[Collected data]
"""

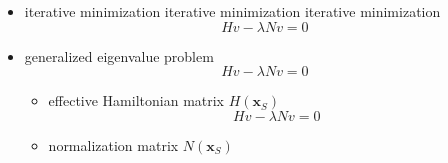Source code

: \documentclass[10pt]{beamer}
\begin{document}
\begin{frame}
\begin{itemize}
\setlength\abovedisplayskip{20pt}
\setlength\belowdisplayskip{20pt}
\setlength\abovedisplayshortskip{20pt}
\setlength\belowdisplayshortskip{20pt}
\item iterative minimization iterative minimization iterative minimization
\begin{equation}
Hv-\lambda Nv = 0
\end{equation}
\item generalized eigenvalue problem
\begin{equation}
Hv-\lambda Nv = 0
\end{equation}
\begin{itemize}
\setlength\abovedisplayskip{20pt}
\setlength\belowdisplayskip{20pt}
\setlength\abovedisplayshortskip{20pt}
\setlength\belowdisplayshortskip{20pt}
\item effective Hamiltonian matrix $H(\mathbf{x}_S)$ 
\begin{equation}
Hv-\lambda Nv = 0
\end{equation}
\item normalization matrix $N(\mathbf{x}_S)$
\end{itemize}
\end{itemize}
\end{frame}
\end{document}
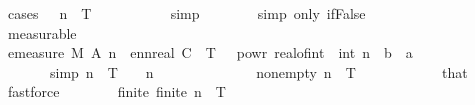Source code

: \begin{isabellebody}
\ {\isacharparenleft}{\kern0pt}cases\ {\isachardoublequoteopen}{}\ {\isacharcircum}{\kern0pt}\ n\ {\isacharasterisk}{\kern0pt}\ T\ {\isacharless}{\kern0pt}\ {}{\isachardoublequoteclose}{\isacharparenright}{\kern0pt}\isanewline
\ \ \ \ \ \ \ \isamarkupfalse%
\ simp\isanewline
\ \ \ \ \ \ \isamarkupfalse%
\ {\isacharparenleft}{\kern0pt}simp\ only{\isacharcolon}{\kern0pt}\ if{\isacharunderscore}{\kern0pt}False{\isacharparenright}{\kern0pt}\isanewline
\ \ \ \ \ \ \ \ \isamarkupfalse%
\ measurable\isanewline
\ \ \ \ \ \ \isamarkupfalse%
\isanewline
\ \ \ \ \isamarkupfalse%
\ {\isachardoublequoteopen}emeasure\ {\isacharquery}{\kern0pt}M\ {\isacharparenleft}{\kern0pt}A\ n{\isacharparenright}{\kern0pt}\ {\isasymle}\ ennreal\ {\isacharparenleft}{\kern0pt}C\ {\isacharasterisk}{\kern0pt}\ T\ {\isacharasterisk}{\kern0pt}\ {}\ powr\ {\isacharparenleft}{\kern0pt}real{\isacharunderscore}{\kern0pt}of{\isacharunderscore}{\kern0pt}int\ {\isacharparenleft}{\kern0pt}{\isacharminus}{\kern0pt}\ int\ n{\isacharparenright}{\kern0pt}\ {\isacharasterisk}{\kern0pt}\ {\isacharparenleft}{\kern0pt}b\ {\isacharminus}{\kern0pt}\ a\ {\isacharasterisk}{\kern0pt}\ {\isasymgamma}{\isacharparenright}{\kern0pt}{\isacharparenright}{\kern0pt}{\isacharparenright}{\kern0pt}{\isachardoublequoteclose}\isanewline
\ \ \ \ \ \ \ {\isacharbrackleft}{\kern0pt}simp{\isacharbrackright}{\kern0pt}{\isacharcolon}{\kern0pt}\ {\isachardoublequoteopen}{}{\isacharcircum}{\kern0pt}n\ {\isacharasterisk}{\kern0pt}\ T\ {\isasymge}\ {}{\isachardoublequoteclose}\ \ n\isanewline
\ \ \ \ \isamarkupfalse%
\ {\isacharminus}{\kern0pt}\isanewline
\ \ \ \ \ \ \isamarkupfalse%
\ nonempty{\isacharcolon}{\kern0pt}\ {\isachardoublequoteopen}{\isacharbraceleft}{\kern0pt}{}{\isachardot}{\kern0pt}{\isachardot}{\kern0pt}{\isasymlfloor}{}{\isacharcircum}{\kern0pt}n\ {\isacharasterisk}{\kern0pt}\ T{\isasymrfloor}{\isacharbraceright}{\kern0pt}\ {\isasymnoteq}\ {\isacharbraceleft}{\kern0pt}{\isacharbraceright}{\kern0pt}{\isachardoublequoteclose}\isanewline
\ \ \ \ \ \ \ \ \isamarkupfalse%
\ that\ \isamarkupfalse%
\ fastforce\isanewline
\ \ \ \ \ \ \isamarkupfalse%
\ finite{\isacharcolon}{\kern0pt}\ {\isachardoublequoteopen}finite\ {\isacharbraceleft}{\kern0pt}{}{\isachardot}{\kern0pt}{\isachardot}{\kern0pt}{\isasymlfloor}{}{\isacharcircum}{\kern0pt}n\ {\isacharasterisk}{\kern0pt}\ T{\isasymrfloor}{\isacharbraceright}{\kern0pt}{\isachardoublequoteclose}\isanewline

\end{isabellebody}
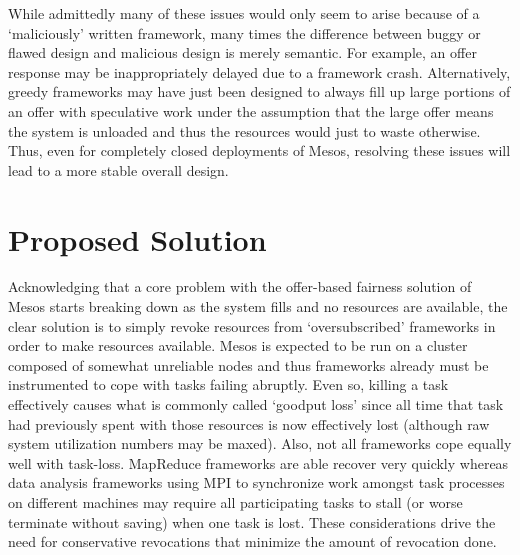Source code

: While admittedly many of these issues would only seem to arise because of a `maliciously'
written framework, many times the difference between buggy or flawed design and malicious
design is merely semantic. For example, an offer response may be inappropriately delayed due to
a framework crash. Alternatively, greedy frameworks may have just been designed to always fill
up large portions of an offer with speculative work under the assumption that the large offer
means the system is unloaded and thus the resources would just to waste otherwise. Thus, even
for completely closed deployments of Mesos, resolving these issues will lead to a more stable
overall design. 

\section{Proposed Solution}
Acknowledging that a core problem with the offer-based fairness solution of Mesos starts
breaking down as the system fills and no resources are available, the clear solution is to
simply revoke resources from `oversubscribed' frameworks in order to make resources available.
Mesos is expected to be run on a cluster composed of somewhat unreliable nodes and thus
frameworks already must be instrumented to cope with tasks failing abruptly. Even so, killing a
task effectively causes what is commonly called `goodput loss' since all time that task had
previously spent with those resources is now effectively lost (although raw system utilization
numbers may be maxed). Also, not all frameworks cope equally well with task-loss. MapReduce
frameworks are able recover very quickly whereas data analysis frameworks using MPI to
synchronize work amongst task processes on different machines may require all participating
tasks to stall (or worse terminate without saving) when one task is lost. These considerations
drive the need for conservative revocations that minimize the amount of revocation done.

"""

Restate the data above word for word, so that the only difference is the missing pictures.

Result below
Source code

: \documentclass[10pt]{beamer}
\begin{document}
\begin{frame}
\begin{itemize}
\setlength\abovedisplayskip{20pt}
\setlength\belowdisplayskip{20pt}
\setlength\abovedisplayshortskip{20pt}
\setlength\belowdisplayshortskip{20pt}
\item iterative minimization iterative minimization iterative minimization
\begin{equation}
Hv-\lambda Nv = 0
\end{equation}
\item generalized eigenvalue problem
\begin{equation}
Hv-\lambda Nv = 0
\end{equation}
\begin{itemize}
\setlength\abovedisplayskip{20pt}
\setlength\belowdisplayskip{20pt}
\setlength\abovedisplayshortskip{20pt}
\setlength\belowdisplayshortskip{20pt}
\item effective Hamiltonian matrix $H(\mathbf{x}_S)$ 
\begin{equation}
Hv-\lambda Nv = 0
\end{equation}
\item normalization matrix $N(\mathbf{x}_S)$
\end{itemize}
\end{itemize}
\end{frame}
\end{document}
Source code

: \begin{isabellebody}
\ {\isacharparenleft}{\kern0pt}cases\ {\isachardoublequoteopen}{}\ {\isacharcircum}{\kern0pt}\ n\ {\isacharasterisk}{\kern0pt}\ T\ {\isacharless}{\kern0pt}\ {}{\isachardoublequoteclose}{\isacharparenright}{\kern0pt}\isanewline
\ \ \ \ \ \ \ \isamarkupfalse%
\ simp\isanewline
\ \ \ \ \ \ \isamarkupfalse%
\ {\isacharparenleft}{\kern0pt}simp\ only{\isacharcolon}{\kern0pt}\ if{\isacharunderscore}{\kern0pt}False{\isacharparenright}{\kern0pt}\isanewline
\ \ \ \ \ \ \ \ \isamarkupfalse%
\ measurable\isanewline
\ \ \ \ \ \ \isamarkupfalse%
\isanewline
\ \ \ \ \isamarkupfalse%
\ {\isachardoublequoteopen}emeasure\ {\isacharquery}{\kern0pt}M\ {\isacharparenleft}{\kern0pt}A\ n{\isacharparenright}{\kern0pt}\ {\isasymle}\ ennreal\ {\isacharparenleft}{\kern0pt}C\ {\isacharasterisk}{\kern0pt}\ T\ {\isacharasterisk}{\kern0pt}\ {}\ powr\ {\isacharparenleft}{\kern0pt}real{\isacharunderscore}{\kern0pt}of{\isacharunderscore}{\kern0pt}int\ {\isacharparenleft}{\kern0pt}{\isacharminus}{\kern0pt}\ int\ n{\isacharparenright}{\kern0pt}\ {\isacharasterisk}{\kern0pt}\ {\isacharparenleft}{\kern0pt}b\ {\isacharminus}{\kern0pt}\ a\ {\isacharasterisk}{\kern0pt}\ {\isasymgamma}{\isacharparenright}{\kern0pt}{\isacharparenright}{\kern0pt}{\isacharparenright}{\kern0pt}{\isachardoublequoteclose}\isanewline
\ \ \ \ \ \ \ {\isacharbrackleft}{\kern0pt}simp{\isacharbrackright}{\kern0pt}{\isacharcolon}{\kern0pt}\ {\isachardoublequoteopen}{}{\isacharcircum}{\kern0pt}n\ {\isacharasterisk}{\kern0pt}\ T\ {\isasymge}\ {}{\isachardoublequoteclose}\ \ n\isanewline
\ \ \ \ \isamarkupfalse%
\ {\isacharminus}{\kern0pt}\isanewline
\ \ \ \ \ \ \isamarkupfalse%
\ nonempty{\isacharcolon}{\kern0pt}\ {\isachardoublequoteopen}{\isacharbraceleft}{\kern0pt}{}{\isachardot}{\kern0pt}{\isachardot}{\kern0pt}{\isasymlfloor}{}{\isacharcircum}{\kern0pt}n\ {\isacharasterisk}{\kern0pt}\ T{\isasymrfloor}{\isacharbraceright}{\kern0pt}\ {\isasymnoteq}\ {\isacharbraceleft}{\kern0pt}{\isacharbraceright}{\kern0pt}{\isachardoublequoteclose}\isanewline
\ \ \ \ \ \ \ \ \isamarkupfalse%
\ that\ \isamarkupfalse%
\ fastforce\isanewline
\ \ \ \ \ \ \isamarkupfalse%
\ finite{\isacharcolon}{\kern0pt}\ {\isachardoublequoteopen}finite\ {\isacharbraceleft}{\kern0pt}{}{\isachardot}{\kern0pt}{\isachardot}{\kern0pt}{\isasymlfloor}{}{\isacharcircum}{\kern0pt}n\ {\isacharasterisk}{\kern0pt}\ T{\isasymrfloor}{\isacharbraceright}{\kern0pt}{\isachardoublequoteclose}\isanewline

\end{isabellebody}
Source code

: While admittedly many of these issues would only seem to arise because of a `maliciously'
written framework, many times the difference between buggy or flawed design and malicious
design is merely semantic. For example, an offer response may be inappropriately delayed due to
a framework crash. Alternatively, greedy frameworks may have just been designed to always fill
up large portions of an offer with speculative work under the assumption that the large offer
means the system is unloaded and thus the resources would just to waste otherwise. Thus, even
for completely closed deployments of Mesos, resolving these issues will lead to a more stable
overall design. 

\section{Proposed Solution}
Acknowledging that a core problem with the offer-based fairness solution of Mesos starts
breaking down as the system fills and no resources are available, the clear solution is to
simply revoke resources from `oversubscribed' frameworks in order to make resources available.
Mesos is expected to be run on a cluster composed of somewhat unreliable nodes and thus
frameworks already must be instrumented to cope with tasks failing abruptly. Even so, killing a
task effectively causes what is commonly called `goodput loss' since all time that task had
previously spent with those resources is now effectively lost (although raw system utilization
numbers may be maxed). Also, not all frameworks cope equally well with task-loss. MapReduce
frameworks are able recover very quickly whereas data analysis frameworks using MPI to
synchronize work amongst task processes on different machines may require all participating
tasks to stall (or worse terminate without saving) when one task is lost. These considerations
drive the need for conservative revocations that minimize the amount of revocation done.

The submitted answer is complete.